US 11,810,270 B2
Machine learning training images from a constrained set of three-dimensional object models associated with prescribed scene types
Clarence Chui, Los Altos Hills, CA (US); and Manu Parmar, Sunnyvale, CA (US)
Assigned to Outward, Inc., San Jose, CA (US)
Filed by Outward, Inc., San Jose, CA (US)
Filed on Jul. 22, 2022, as Appl. No. 17/870,830.
Application 17/870,830 is a continuation of application No. 17/131,586, filed on Dec. 22, 2020, granted, now 11,449,967.
Application 17/131,586 is a continuation of application No. 16/056,110, filed on Aug. 6, 2018, granted, now 10,902,559, issued on Jan. 26, 2021.
Claims priority of provisional application 62/541,603, filed on Aug. 4, 2017.
Prior Publication US 2022/0358626 A1, Nov. 10, 2022
Int. Cl. G06T 5/00 (2006.01); G06K 9/62 (2022.01); G06T 7/60 (2017.01); G06T 7/40 (2017.01); G06N 20/00 (2019.01); G06T 19/20 (2011.01); G06V 10/46 (2022.01); G06V 20/10 (2022.01); G06V 20/64 (2022.01); G06T 15/06 (2011.01); G06N 3/04 (2023.01); G06F 18/214 (2023.01); G06F 18/21 (2023.01); G06V 10/774 (2022.01); G06V 10/776 (2022.01); G06N 3/045 (2023.01)
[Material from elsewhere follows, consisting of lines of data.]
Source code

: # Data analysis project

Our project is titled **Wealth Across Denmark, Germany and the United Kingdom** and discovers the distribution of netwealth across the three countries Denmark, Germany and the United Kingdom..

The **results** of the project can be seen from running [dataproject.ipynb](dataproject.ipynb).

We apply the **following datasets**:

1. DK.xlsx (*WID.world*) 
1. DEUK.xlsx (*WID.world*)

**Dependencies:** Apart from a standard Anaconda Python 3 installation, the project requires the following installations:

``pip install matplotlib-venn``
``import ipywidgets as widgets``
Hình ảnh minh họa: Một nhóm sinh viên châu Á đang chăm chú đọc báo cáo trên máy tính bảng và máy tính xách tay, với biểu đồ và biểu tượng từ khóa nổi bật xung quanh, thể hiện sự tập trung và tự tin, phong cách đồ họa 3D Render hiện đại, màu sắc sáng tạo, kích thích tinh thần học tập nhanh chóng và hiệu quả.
CPC G06T 5/002 (2013.01) [G06F 18/214 (2023.01); G06F 18/217 (2023.01); G06N 20/00 (2019.01); G06T 7/40 (2013.01); G06T 7/60 (2013.01); G06T 15/06 (2013.01); G06T 19/20 (2013.01); G06V 10/774 (2022.01); G06V 10/776 (2022.01); G06V 20/10 (2022.01); G06V 20/64 (2022.01); G06N 3/045 (2023.01); G06T 2207/20081 (2013.01); G06T 2219/2024 (2013.01)] 69 Claims
OG exemplary drawing
 
24. A system, comprising:
a processor configured to:
detect a set of one or more attributes of an input image using a machine learning framework, wherein the machine learning framework is trained at least in part on a set of training images comprising a prescribed scene type, wherein one or more training images of the set of training images are rendered from a constrained set of one or more three-dimensional object models associated with the prescribed scene type, wherein the input image comprises the prescribed scene type, and wherein the detected set of attributes is not known for the input image prior to detection by the machine learning framework; and
generate an output image comprising a modified version of the input image by modifying at least a subset of the detected set of attributes; and
a memory coupled to the processor and configured to provide the processor with instructions.